The Behavioral Health Pavilion planned for the new campus in Havre de Grace will serve people from young adults over age 18 to the senior population in need of mental health stabilization, treatment and ongoing counseling. The Emergency Department services provided on the same campus will also offer a dedicated area for people suffering from a behavioral health emergency.
Services include hospital beds for inpatient stays, an outpatient Partial Hospitalization program and an Intensive Outpatient program. Our planned outpatient behavioral health services allow the patient to transition back home without going far from his/her support network. UM UCH’s plan follows the national trend that integrates behavioral health services within a community setting to allow for accessible treatment, recovery and support.
Richard Lewis, MD, Regional Medical Director of Behavioral Health Services at UM Upper Chesapeake Health and Union Hospital of Cecil County, and Rod Kornrumpf, FACHE, Regional Executive Director of
Behavioral Health Services at UM Upper Chesapeake Health and Union Hospital of Cecil County, answer a few of the most frequently asked questions about the state of behavioral health in our region and our plans for the future.
Q: Is the term behavioral health the same as mental health?
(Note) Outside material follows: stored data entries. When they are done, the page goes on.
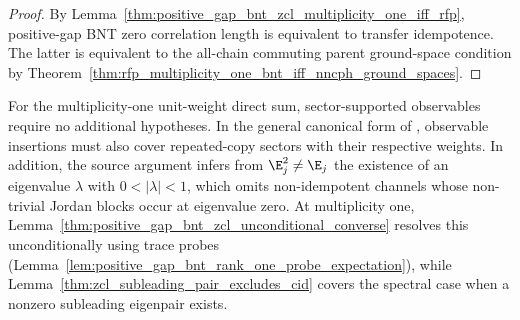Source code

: \begin{proof}
    \leanok
    By Lemma~\ref{thm:positive_gap_bnt_zcl_multiplicity_one_iff_rfp},
    positive-gap BNT zero correlation length is equivalent to transfer
    idempotence. The latter is equivalent to the all-chain commuting parent
    ground-space condition by
    Theorem~\ref{thm:rfp_multiplicity_one_bnt_iff_nncph_ground_spaces}.
\end{proof}

\begin{remark}
    For the multiplicity-one unit-weight direct sum, sector-supported
    observables require no additional hypotheses. In the general canonical
    form of \cite[equations~(1252) and~(1256)]{Cirac2016MPDO_arXiv}, observable
    insertions must also cover repeated-copy sectors with their respective
    weights. In addition, the source argument infers from $\E_j^2\ne\E_j$ the
    existence of an eigenvalue $\lambda$ with $0<|\lambda|<1$, which omits
    non-idempotent channels whose non-trivial Jordan blocks occur at eigenvalue
    zero. At multiplicity one,
    Lemma~\ref{thm:positive_gap_bnt_zcl_unconditional_converse} resolves this
    unconditionally using trace probes
    (Lemma~\ref{lem:positive_gap_bnt_rank_one_probe_expectation}), while
    Lemma~\ref{thm:zcl_subleading_pair_excludes_cid} covers the spectral
    case when a nonzero subleading eigenpair exists.
\end{remark}
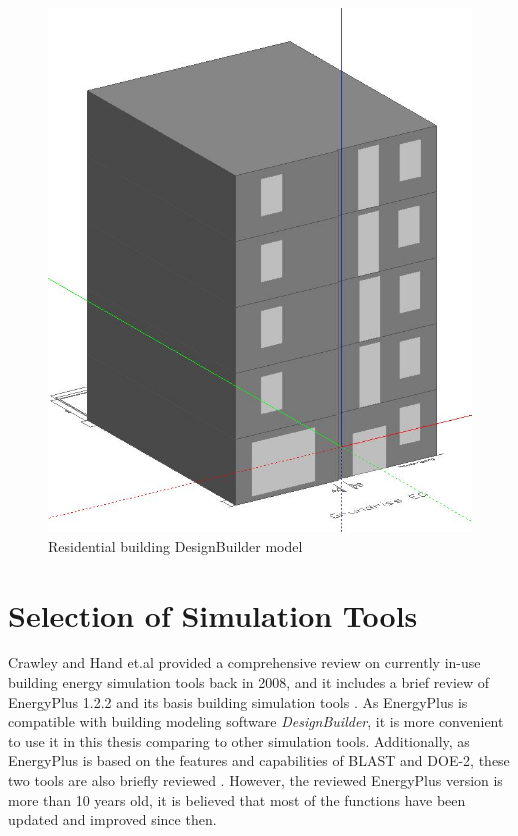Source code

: \documentclass[a4paper, oneside]{discothesis}
\begin{document}
			\begin{figure}[H]
			\centering
			\includegraphics[scale=0.4]{HonggDesignBuilderModel.JPG}
			\caption{Residential building DesignBuilder model}
			\label{fig:HonggDB}
			\end{figure}


	\section{Selection of Simulation Tools}
		Crawley and Hand et.al provided a comprehensive review on currently in-use building energy simulation tools back in 2008, and it includes a brief review of EnergyPlus 1.2.2 and its basis building simulation tools \cite{crawley2008contrasting}. As EnergyPlus is compatible with building modeling software \textit{DesignBuilder}, it is more convenient to use it in this thesis comparing to other simulation tools. Additionally, as EnergyPlus is based on the features and capabilities of BLAST and DOE-2, these two tools are also briefly reviewed \cite{crawley2008contrasting}. However, the reviewed EnergyPlus version is more than 10 years old, it is believed that most of the functions have been updated and improved since then. \\
\end{document}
Why don’t you just call it mental health?
A: “The term behavioral health incorporates both mental health and substance use services,” says Kornrumpf. “Many people have both issues – not one without the other. They’re often referred to as co-occurring conditions.”
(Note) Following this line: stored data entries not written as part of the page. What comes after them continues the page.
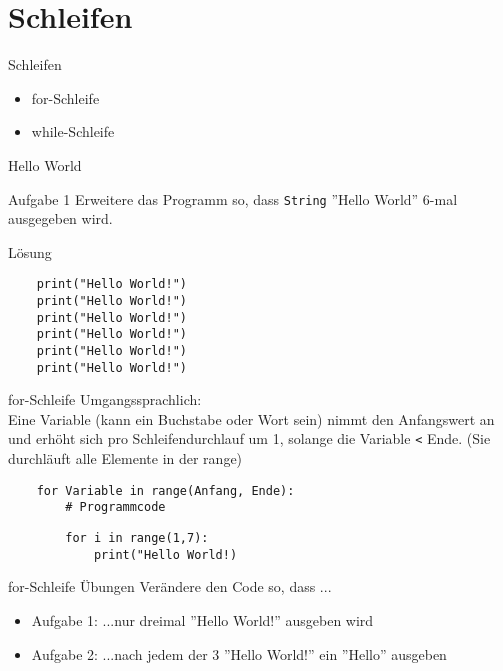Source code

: \section{Schleifen}

\begin{frame}{Schleifen}
\begin{itemize}
	\item for-Schleife
	\item while-Schleife
\end{itemize}
\end{frame}


\begin{frame}[fragile]{Hello World}
\begin{block}{Aufgabe 1}
	Erweitere das Programm so, dass  \texttt{String} ''Hello World''
	6-mal ausgegeben wird.
\end{block}
\pause{}
\begin{exampleblock}{Lösung}
	\begin{lstlisting}
	print("Hello World!")
	print("Hello World!")
	print("Hello World!")
	print("Hello World!")
	print("Hello World!")
	print("Hello World!")
	\end{lstlisting}
\end{exampleblock}
\end{frame}


\begin{frame}[fragile]{for-Schleife}
	Umgangssprachlich: \\
	Eine Variable (kann ein Buchstabe oder Wort sein) nimmt den Anfangswert an und erhöht sich pro Schleifendurchlauf um 1, solange die Variable \texttt{<} Ende. (Sie durchläuft alle Elemente in der range)
	
	\begin{lstlisting}
	for Variable in range(Anfang, Ende):
		# Programmcode
	\end{lstlisting}
	
	\begin{lstlisting}
		for i in range(1,7):
			print("Hello World!)
	\end{lstlisting}	
\end{frame}

\begin{frame}[fragile]{for-Schleife Übungen}
Verändere den Code so, dass ...
\begin{itemize}
\item Aufgabe 1: ...nur dreimal ''Hello World!'' ausgeben wird\\
\item Aufgabe 2: ...nach jedem der 3 ''Hello World!'' ein ''Hello'' ausgeben
\end{itemize}
\end{frame}


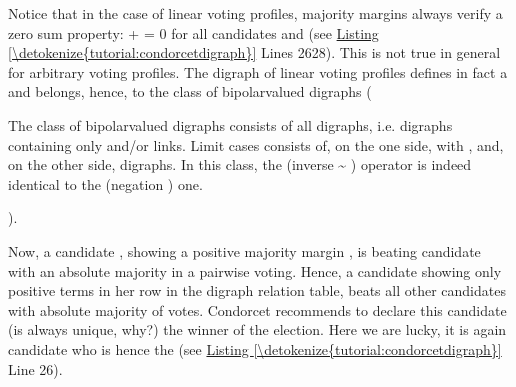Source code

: \documentclass[a4paper,12pt,english]{sphinxhowto}
\begin{document}
Notice that in the case of linear voting profiles, majority margins always verify a zero sum property:  +  = 0 for all candidates  and  (see \hyperref[\detokenize{tutorial:condorcetdigraph}]{Listing \ref{\detokenize{tutorial:condorcetdigraph}}} Lines 26\sphinxhyphen{}28). This is not true in general for arbitrary voting profiles. The  digraph of linear voting profiles defines in fact a  and belongs, hence, to the class of  bipolar\sphinxhyphen{}valued digraphs (%
\begin{footnote}[13]\sphinxAtStartFootnote
The class of  bipolar\sphinxhyphen{}valued digraphs consists of all  digraphs, i.e. digraphs containing only  and/or  links. Limit cases consists of, on the one side,  with , and, on the other side,  digraphs. In this class, the  (inverse \textasciitilde{} ) operator is indeed identical to the  (negation \sphinxhyphen{} ) one.
%
\end{footnote}).

Now, a candidate , showing a positive majority margin , is beating candidate   with an absolute majority in a pairwise voting. Hence, a candidate showing only positive terms in her row in the  digraph relation table, beats all other candidates with absolute majority of votes. Condorcet recommends to declare this candidate (is always unique, why?) the winner of the election. Here we are lucky, it is again candidate  who is hence the  (see \hyperref[\detokenize{tutorial:condorcetdigraph}]{Listing \ref{\detokenize{tutorial:condorcetdigraph}}} Line 26).

\begin{sphinxVerbatim}[commandchars=\\\{\},numbers=left,firstnumber=1,stepnumber=1]
\end{sphinxVerbatim}
\end{document}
Lewis continues: “Behavioral health captures a larger breadth of conditions from depression and anxiety to alcohol and drug abuse, so it includes mental, behavioral or emotional disorders. It also includes health maintenance – your diet, adherence to treatment, etc.”
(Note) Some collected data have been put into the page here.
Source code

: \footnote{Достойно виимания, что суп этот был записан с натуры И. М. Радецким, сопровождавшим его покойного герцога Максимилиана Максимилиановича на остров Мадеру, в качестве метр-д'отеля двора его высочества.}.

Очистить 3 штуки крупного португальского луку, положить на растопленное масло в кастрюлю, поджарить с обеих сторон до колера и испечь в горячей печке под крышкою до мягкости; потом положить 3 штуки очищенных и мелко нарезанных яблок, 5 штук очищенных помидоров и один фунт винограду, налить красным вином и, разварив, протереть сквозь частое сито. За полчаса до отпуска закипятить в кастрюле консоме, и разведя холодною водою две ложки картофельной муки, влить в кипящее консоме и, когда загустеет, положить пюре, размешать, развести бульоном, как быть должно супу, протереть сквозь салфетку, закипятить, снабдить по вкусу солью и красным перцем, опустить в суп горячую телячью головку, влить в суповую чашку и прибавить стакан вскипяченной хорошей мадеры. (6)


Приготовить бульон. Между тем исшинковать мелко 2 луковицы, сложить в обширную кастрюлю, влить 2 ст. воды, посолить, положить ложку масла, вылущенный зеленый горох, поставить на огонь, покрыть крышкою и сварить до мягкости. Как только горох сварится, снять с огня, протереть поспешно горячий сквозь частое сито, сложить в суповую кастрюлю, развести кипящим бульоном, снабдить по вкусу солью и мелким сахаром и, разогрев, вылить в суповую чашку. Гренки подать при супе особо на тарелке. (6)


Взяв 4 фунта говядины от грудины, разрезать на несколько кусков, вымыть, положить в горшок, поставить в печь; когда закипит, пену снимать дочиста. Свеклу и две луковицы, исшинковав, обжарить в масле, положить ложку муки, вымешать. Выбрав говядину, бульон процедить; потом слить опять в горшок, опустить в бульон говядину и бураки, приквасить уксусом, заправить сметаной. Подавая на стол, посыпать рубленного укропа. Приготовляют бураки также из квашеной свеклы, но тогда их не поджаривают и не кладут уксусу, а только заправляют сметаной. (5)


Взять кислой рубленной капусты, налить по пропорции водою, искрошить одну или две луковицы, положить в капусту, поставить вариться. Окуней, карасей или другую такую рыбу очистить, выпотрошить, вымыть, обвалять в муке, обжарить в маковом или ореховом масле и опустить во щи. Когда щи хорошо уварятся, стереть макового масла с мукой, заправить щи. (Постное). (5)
We often treat the serious mental health issues while also stabilizing the substance use before referring that individual for more intensive addiction treatment that may follow discharge from UM Harford Memorial Hospital. The national standard of care is to treat both disorders within the same site, at the same time. For longer-term substance use treatment and similar to long-term mental health treatment, we partner (not just refer) with community providers as we have done with Ashley Addiction Services at UM Upper Chesapeake Medical Center in Bel Air as well as Ashley’s new location in Elkton. This partnering relationship creates improved transitions between services and helps us follow how an individual is progressing in treatment and ongoing care. Implementing earlier interventions while decreasing hospital readmissions is also important and always better for the individual.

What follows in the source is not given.